At a recent Audio Thought Leader Summit, Will Hall, Executive Creative Director at RAIN creative agency, discussed his experience creating apps in China. In China, apps are built off of each other with WeChat being something of super app. For example, the total process of eating at a restaurant (recommendation, traveling, reserving and paying) may be four distinct apps in the U.S. as opposed to China, where it feels like one seamless transition.
Content creation can be thought of in the same way. If you have a systematic approach, you can begin to have conversations that are native and organic– that can sit and live in many different places. And you can start to get away from a need to modify your business model. This means a production process structured with multi-channel content in mind or podcast players created with the understanding that the world of the podcast extends beyond audio.
It is not just audio output that is changing, but audio input. Consumers are also asking for information and content in changing ways. We are still typing in keywords into search engines, but we are also asking and directing or devices to act using our voices.
There is a major difference into the two forms of communication beyond which body part we’re using to input information. With text you can type in a range of words and create a web or cloud of idea. You can also get additional content via algorithm. Voice commands and questions tend to specific which in return gets specific answers back.

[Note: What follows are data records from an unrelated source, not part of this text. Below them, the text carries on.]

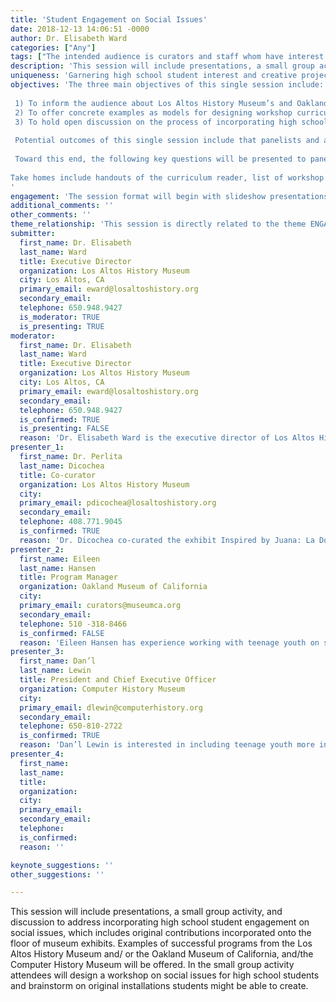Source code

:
 ```yaml
---
title: 'Student Engagement on Social Issues'
date: 2018-12-13 14:06:51 -0000
author: Dr. Elisabeth Ward
categories: ["Any"]
tags: ["The intended audience is curators and staff whom have interest in engaging high school students in an upcoming exhibit." ]
description: 'This session will include presentations, a small group activity, and discussion to address incorporating high school student engagement on social issues, which includes original contributions incorporated onto the floor of museum exhibits. Examples of successful programs from the Los Altos History Museum and/ or the Oakland Museum of California, and/the Computer History Museum will be offered. In the small group activity attendees will design a workshop on social issues for high school students and brainstorm on original installations students might be able to create.'
uniqueness: 'Garnering high school student interest and creative projects is a challenging and rewarding undertaking, one which requires significant planning, curriculum development, and community support. The Los Altos History Museum ran a unique and successful program and is eager to share practical tips and allow other museum to develop similar programs. The Oakland Museum of California and the Computer History Museum also have different types of student engagement programs, and this session will be a unique opportunity for comparison.'
objectives: 'The three main objectives of this single session include:
 
 1) To inform the audience about Los Altos History Museum’s and Oakland Museum’s experiences—the successes and challenges—with engaging teenage youth on social issues and incorporating their creative pieces in exhibit installations.
 2) To offer concrete examples as models for designing workshop curriculum around social issues and for facilitating creative contributions from teenage youth.
 3) To hold open discussion on the process of incorporating high school student participation and strengths and limits of the outcomes at each museum for their respective exhibits.
 
 Potential outcomes of this single session include that panelists and audience members will have an opportunity to assess the approaches and experiences of Los Altos History Museum and Oakland Museum in working with teenage youth and consider patterns in successful teen engagement.
 
 Toward this end, the following key questions will be presented to panelists: What drew in your teenage participants? Was the social issue(s) related to the exhibit an important factor in attracting teen interest? Were the teen participants mostly interested in the chance to create an installation for the exhibit? What other factor(s) played a role in teen engagement? Another outcome of the discussion will be that, in small groups, attendees will brainstorm and begin developing a plan to include teen participation in an upcoming exhibit. 
 
Take homes include handouts of the curriculum reader, list of workshop presenters, and daily schedule prepared by LAHM Co-curators and staff as part of a workshop for high school students who learned about Juana Briones, her time period, social issues related to her life, and created projects for the exhibit Inspired by Juana: La Doña de la Frontera (October 18, 2018 – March 31, 2019). 
'
engagement: 'The session format will begin with slideshow presentations given by the participating museums (20 minutes) followed by small group work for attendees (30 minutes) and end with discussion and open Q & A (25 minutes). The groups will be instructed to select one upcoming exhibit that a small group member is involved with to brainstorm around methods of reaching out to high school students and specific ways teen participants might contribute to the exhibit.'
additional_comments: ''
other_comments: ''
theme_relationship: 'This session is directly related to the theme ENGAGE by addressing the topic of engaging high school students in museum exhibits, particularly around social issues. Many museums, including especially history museums, struggle with defining relevance and in creating genuine engagement of teenagers with the museum. This session addresses one of the most difficult audiences with which to engage, and offers a successful model of how to meaningfully allow teenagers to fully engage with an exhibition topic.'
submitter:
  first_name: Dr. Elisabeth
  last_name: Ward
  title: Executive Director
  organization: Los Altos History Museum
  city: Los Altos, CA
  primary_email: eward@losaltoshistory.org
  secondary_email: 
  telephone: 650.948.9427
  is_moderator: TRUE
  is_presenting: TRUE
moderator:
  first_name: Dr. Elisabeth
  last_name: Ward
  title: Executive Director
  organization: Los Altos History Museum
  city: Los Altos, CA
  primary_email: eward@losaltoshistory.org
  secondary_email: 
  telephone: 650.948.9427
  is_confirmed: TRUE
  is_presenting: FALSE
  reason: 'Dr. Elisabeth Ward is the executive director of Los Altos History Museum and advised Co-curators Halimah Van Tuyl and Dr. Perlita Dicochea as they developed the workshop curriculum on Juana Briones for high school students. She also directed the exhibit Inspired by Juana: La Doña de la Frontera, which will be instructive for moderating a panel on the successes and limits of engaging high school students at LAHM and other museums.'
presenter_1:
  first_name: Dr. Perlita
  last_name: Dicochea
  title: Co-curator
  organization: Los Altos History Museum
  city: 
  primary_email: pdicochea@losaltoshistory.org
  secondary_email: 
  telephone: 408.771.9045
  is_confirmed: TRUE
  reason: 'Dr. Dicochea co-curated the exhibit Inspired by Juana: La Doña de la Frontera, which included developing and co-teaching a workshop for high school students who learned about Juana Briones and created projects that are showcased in the exhibit. She also participated in the development of and script writing for Inspired by Juana can speak directly about the process by which LAHM garnered high school student interest and participation.'
presenter_2:
  first_name: Eileen
  last_name: Hansen
  title: Program Manager
  organization: Oakland Museum of California
  city: 
  primary_email: curators@museumca.org
  secondary_email: 
  telephone: 510 -318-8466
  is_confirmed: FALSE
  reason: 'Eileen Hansen has experience working with teenage youth on social issues at Oakland Museum on various exhibits including RESPECT: Hip-hop Style and Wisdom (March 24th to August 12th, 2018). Hansen can speak directly on the successes and challenges of garnering teenage youth interest and participation on social issue at their museum.'
presenter_3:
  first_name: Dan’l
  last_name: Lewin
  title: President and Chief Executive Officer
  organization: Computer History Museum
  city: 
  primary_email: dlewin@computerhistory.org
  secondary_email: 
  telephone: 650-810-2722
  is_confirmed: TRUE
  reason: 'Dan’l Lewin is interested in including teenage youth more in his museum’s programming and exhibitions. He can offer insights and ideas for beginning outreach to include and engage this age group and nurturing internal support for such outreach.'
presenter_4:
  first_name: 
  last_name: 
  title: 
  organization: 
  city: 
  primary_email: 
  secondary_email: 
  telephone: 
  is_confirmed: 
  reason: ''

keynote_suggestions: ''
other_suggestions: ''

---
```

This session will include presentations, a small group activity, and discussion to address incorporating high school student engagement on social issues, which includes original contributions incorporated onto the floor of museum exhibits. Examples of successful programs from the Los Altos History Museum and/ or the Oakland Museum of California, and/the Computer History Museum will be offered. In the small group activity attendees will design a workshop on social issues for high school students and brainstorm on original installations students might be able to create.
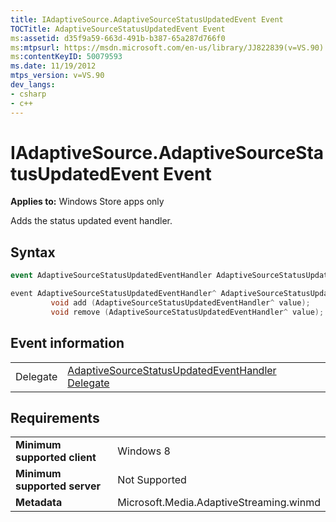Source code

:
 ```yaml
---
title: IAdaptiveSource.AdaptiveSourceStatusUpdatedEvent Event
TOCTitle: AdaptiveSourceStatusUpdatedEvent Event
ms:assetid: d35f9a59-663d-491b-b387-65a287d766f0
ms:mtpsurl: https://msdn.microsoft.com/en-us/library/JJ822839(v=VS.90)
ms:contentKeyID: 50079593
ms.date: 11/19/2012
mtps_version: v=VS.90
dev_langs:
- csharp
- c++
---
```


# IAdaptiveSource.AdaptiveSourceStatusUpdatedEvent Event

**Applies to:** Windows Store apps only

Adds the status updated event handler.

## Syntax

``` csharp
event AdaptiveSourceStatusUpdatedEventHandler AdaptiveSourceStatusUpdatedEvent
```

``` c++
event AdaptiveSourceStatusUpdatedEventHandler^ AdaptiveSourceStatusUpdatedEvent {
         void add (AdaptiveSourceStatusUpdatedEventHandler^ value);
         void remove (AdaptiveSourceStatusUpdatedEventHandler^ value);
```

## Event information

|||
|--- |--- |
|Delegate|[AdaptiveSourceStatusUpdatedEventHandler Delegate](adaptivesourcestatusupdatedeventhandler-delegate.md)|


## Requirements

|||
|--- |--- |
|**Minimum supported client**|Windows 8|
|**Minimum supported server**|Not Supported|
|**Metadata**|Microsoft.Media.AdaptiveStreaming.winmd|


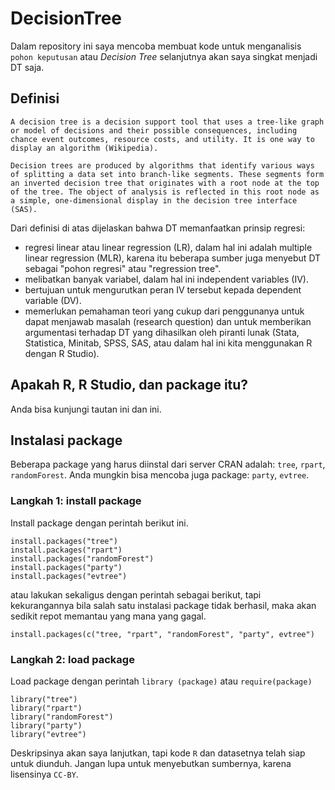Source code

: DecisionTree
============
Dalam repository ini saya mencoba membuat kode untuk menganalisis `pohon keputusan` atau _Decision Tree_ selanjutnya akan saya singkat menjadi DT saja. 

## Definisi

`A decision tree is a decision support tool that uses a tree-like graph or model of decisions and their possible consequences, including chance event outcomes, resource costs, and utility. It is one way to display an algorithm (Wikipedia).`

`Decision trees are produced by algorithms that identify various ways of splitting a data
set into branch-like segments. These segments form an inverted decision tree that
originates with a root node at the top of the tree. The object of analysis is reflected in this
root node as a simple, one-dimensional display in the decision tree interface (SAS).`

Dari definisi di atas dijelaskan bahwa DT memanfaatkan prinsip regresi: 

+ regresi linear atau linear regression (LR), dalam hal ini adalah multiple linear regression (MLR), karena itu beberapa sumber juga menyebut DT sebagai "pohon regresi" atau "regression tree".
+ melibatkan banyak variabel, dalam hal ini independent variables (IV).
+ bertujuan untuk mengurutkan peran IV tersebut kepada dependent variable (DV).
+ memerlukan pemahaman teori yang cukup dari penggunanya untuk dapat menjawab masalah (research question) dan untuk memberikan argumentasi terhadap DT yang dihasilkan oleh piranti lunak (Stata, Statistica, Minitab, SPSS, SAS, atau dalam hal ini kita menggunakan R dengan R Studio).

## Apakah R, R Studio, dan package itu? 
Anda bisa kunjungi tautan ini dan ini.

## Instalasi package
Beberapa package yang harus diinstal dari server CRAN adalah: `tree`, `rpart`, `randomForest`. Anda mungkin bisa mencoba juga package: `party`, `evtree`.

### Langkah 1: install package 

Install package dengan perintah berikut ini.

```
install.packages("tree")
install.packages("rpart")
install.packages("randomForest")
install.packages("party")
install.packages("evtree")
```
atau lakukan sekaligus dengan perintah sebagai berikut, tapi kekurangannya bila salah satu instalasi package tidak berhasil, maka akan sedikit repot memantau yang mana yang gagal.

```
install.packages(c("tree, "rpart", "randomForest", "party", evtree")
```

### Langkah 2: load package 

Load package dengan perintah `library (package)` atau `require(package)`

```
library("tree")
library("rpart")
library("randomForest")
library("party")
library("evtree")
```

Deskripsinya akan saya lanjutkan, tapi kode `R` dan datasetnya telah siap untuk diunduh. Jangan lupa untuk menyebutkan sumbernya, karena lisensinya `CC-BY`.
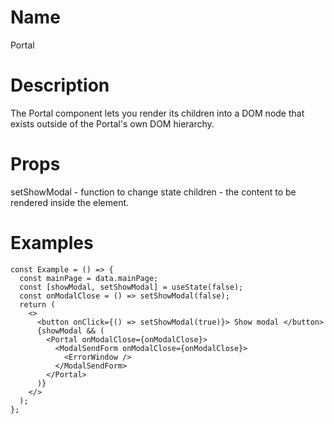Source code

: # Name

Portal

# Description

The Portal component lets you render its children into a DOM node that exists
outside of the Portal's own DOM hierarchy.

# Props

setShowModal - function to change state children - the content to be rendered
inside the element.

# Examples

```tsx
const Example = () => {
  const mainPage = data.mainPage;
  const [showModal, setShowModal] = useState(false);
  const onModalClose = () => setShowModal(false);
  return (
    <>
      <button onClick={() => setShowModal(true)}> Show modal </button>
      {showModal && (
        <Portal onModalClose={onModalClose}>
          <ModalSendForm onModalClose={onModalClose}>
            <ErrorWindow />
          </ModalSendForm>
        </Portal>
      )}
    </>
  );
};
```
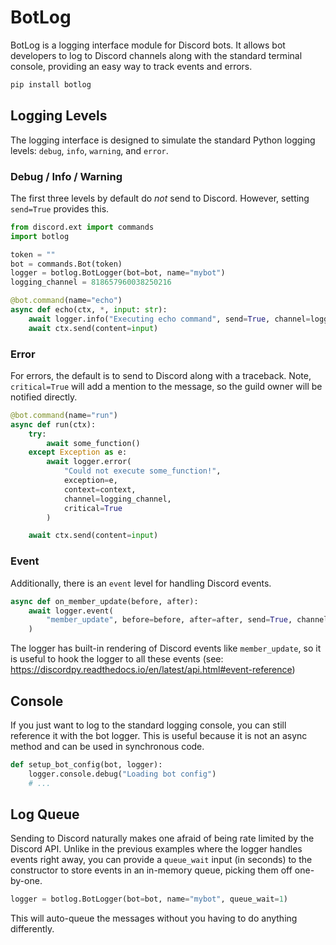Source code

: # BotLog

BotLog is a logging interface module for Discord bots. It allows bot developers to log to Discord channels along with the standard terminal console, providing an easy way to track events and errors.

```bash
pip install botlog
```

## Logging Levels

The logging interface is designed to simulate the standard Python logging levels: `debug`, `info`, `warning`, and `error`. 

### Debug / Info / Warning

The first three levels by default do *not* send to Discord. However, setting `send=True` provides this.

```py
from discord.ext import commands
import botlog

token = ""
bot = commands.Bot(token)
logger = botlog.BotLogger(bot=bot, name="mybot")
logging_channel = 818657960038250216

@bot.command(name="echo")
async def echo(ctx, *, input: str):
    await logger.info("Executing echo command", send=True, channel=logging_channel)
    await ctx.send(content=input)
```

### Error

For errors, the default is to send to Discord along with a traceback. Note, `critical=True` will add a mention to the message, so the guild owner will be notified directly.

```py
@bot.command(name="run")
async def run(ctx):
    try:
        await some_function()
    except Exception as e:
        await logger.error(
            "Could not execute some_function!", 
            exception=e, 
            context=context, 
            channel=logging_channel, 
            critical=True
        )

    await ctx.send(content=input)
```

### Event

Additionally, there is an `event` level for handling Discord events.

```py
async def on_member_update(before, after):
    await logger.event(
        "member_update", before=before, after=after, send=True, channel=logging_channel
    )
```

The logger has built-in rendering of Discord events like `member_update`, so it is useful to hook the logger to all these events (see: https://discordpy.readthedocs.io/en/latest/api.html#event-reference)

## Console

If you just want to log to the standard logging console, you can still reference it with the bot logger. This is useful because it is not an async method and can be used in synchronous code.

```py
def setup_bot_config(bot, logger):
    logger.console.debug("Loading bot config")
    # ...
```

## Log Queue

Sending to Discord naturally makes one afraid of being rate limited by the Discord API. Unlike in the previous examples where the logger handles events right away, you can provide a `queue_wait` input (in seconds) to the constructor to store events in an in-memory queue, picking them off one-by-one.

```py
logger = botlog.BotLogger(bot=bot, name="mybot", queue_wait=1)
```

This will auto-queue the messages without you having to do anything differently.

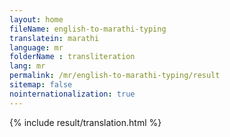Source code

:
 ```yaml
--- 
layout: home 
fileName: english-to-marathi-typing
translatein: marathi
language: mr
folderName : transliteration
lang: mr
permalink: /mr/english-to-marathi-typing/result
sitemap: false
nointernationalization: true
---
```

{% include result/translation.html %}

<script src="/js/result/translator.js" data-foldername="{{page.folderName}}" data-lang="{{page.lang}}"></script>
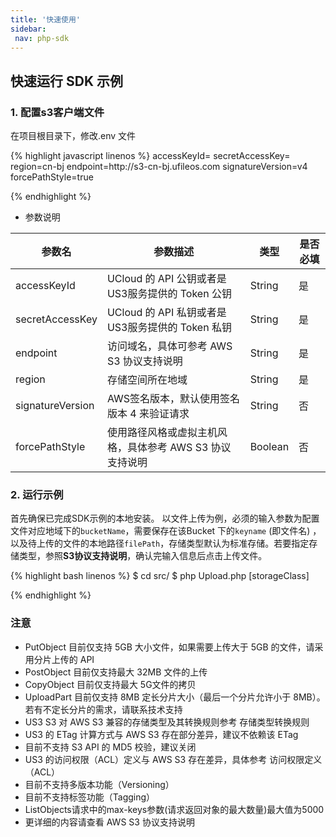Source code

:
 ```yaml
---
title: '快速使用'
sidebar:
 nav: php-sdk
---
```



## 快速运行 SDK 示例
### 1. 配置s3客户端文件
在项目根目录下，修改.env 文件


<div class="copyable" markdown="1">
{% highlight javascript linenos %}
accessKeyId=
secretAccessKey=
region=cn-bj
endpoint=http://s3-cn-bj.ufileos.com
signatureVersion=v4
forcePathStyle=true

{% endhighlight %}
</div>

* 参数说明

| 参数名            | 参数描述                                 | 类型     | 是否必填 |
| ----------------- |--------------------------------------| -------- | -------- |
| accessKeyId       | UCloud 的 API 公钥或者是 US3服务提供的 Token 公钥 | String   | 是        |
| secretAccessKey   | UCloud 的 API 私钥或者是 US3服务提供的 Token 私钥 | String   | 是        |
| endpoint          | 访问域名，具体可参考 AWS S3 协议支持说明             | String   | 是        |
| region            | 存储空间所在地域                             | String   | 是        |
| signatureVersion  | AWS签名版本，默认使用签名版本 4 来验证请求             | String   | 否        |
| forcePathStyle    | 使用路径风格或虚拟主机风格，具体参考 AWS S3 协议支持说明     | Boolean  | 否        |

### 2. 运行示例

首先确保已完成SDK示例的本地安装。
以文件上传为例，必须的输入参数为配置文件对应地域下的`bucketName`，需要保存在该Bucket 下的`keyname` (即文件名) ，以及待上传的文件的本地路径`filePath`，存储类型默认为标准存储。若要指定存储类型，参照**S3协议支持说明**，确认完输入信息后点击上传文件。

<div class="copyable" markdown="1">
{% highlight bash linenos %}
$ cd src/
$ php Upload.php <bucketName> <keyName> <filePath> [storageClass]


{% endhighlight %}
</div>



### 注意
* PutObject 目前仅支持 5GB 大小文件，如果需要上传大于 5GB 的文件，请采用分片上传的 API
* PostObject 目前仅支持最大 32MB 文件的上传
* CopyObject 目前仅支持最大 5G文件的拷贝
* UploadPart 目前仅支持 8MB 定长分片大小（最后一个分片允许小于 8MB）。若有不定长分片的需求，请联系技术支持
* US3 S3 对 AWS S3 兼容的存储类型及其转换规则参考 存储类型转换规则
* US3 的 ETag 计算方式与 AWS S3 存在部分差异，建议不依赖该 ETag
* 目前不支持 S3 API 的 MD5 校验，建议关闭
* US3 的访问权限（ACL）定义与 AWS S3 存在差异，具体参考 访问权限定义（ACL）
* 目前不支持多版本功能（Versioning）
* 目前不支持标签功能（Tagging）
* ListObjects请求中的max-keys参数(请求返回对象的最大数量)最大值为5000
* 更详细的内容请查看 AWS S3 协议支持说明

This is a major change to the current ways of thinking about discoverability. How can related content and information be provided? Will the questions consumers ask need to change? Do devices’ understanding need to become more complex? Or will both happen? These are all questions to consider.
Finally, the producers must understand the physical world that their audio content exists in.
Scott Hopeck, President of iHeartMedia’s New York region, discussed the studies the company has done in understanding difference in how listeners process audio content and audio-visual content at the summit.
With audio-only content, listeners were more focused as they were receiving only one type of sensory information. The voice paints pictures, giving you room for you imagination, and expands what you are thinking about. With audio-visual content, consumers’ minds wandered as there was less information that they needed to fill in about what was happening. Audio transports us to a different world in a way other content does not.
While audio is captivating, it still has to fit into the context of real world. Who is listening? When and where are they doing it and how? As an example of leaning into specific contexts, Hearst Media is releasing two 5 minute beauty podcasts. The one released in the morning focuses on preparing for the day ahead, while the one released later focuses on recovering from it. Listeners will continue to find time for content, but creators should start creating media that works alongside or with their audiences’ life and schedule.
Listeners are getting their content new ways, they are asking for and discovering it new ways and they are looking to experience it new ways. The new world of audio is active and already on the horizon, but its a future that is ready to be shaped.
You have this whole different world we can start to build, where we capture the imagination of people, keep them enthralled and entranced as they go about this world and live in this ambient space, this ubiquitous space, and we really can influence how people see everything around them and literally see everything around them because it’s their mind responding to our voice developing their world.
Long-form audio is no longer mostly a one-way street, but instead a looping conversation.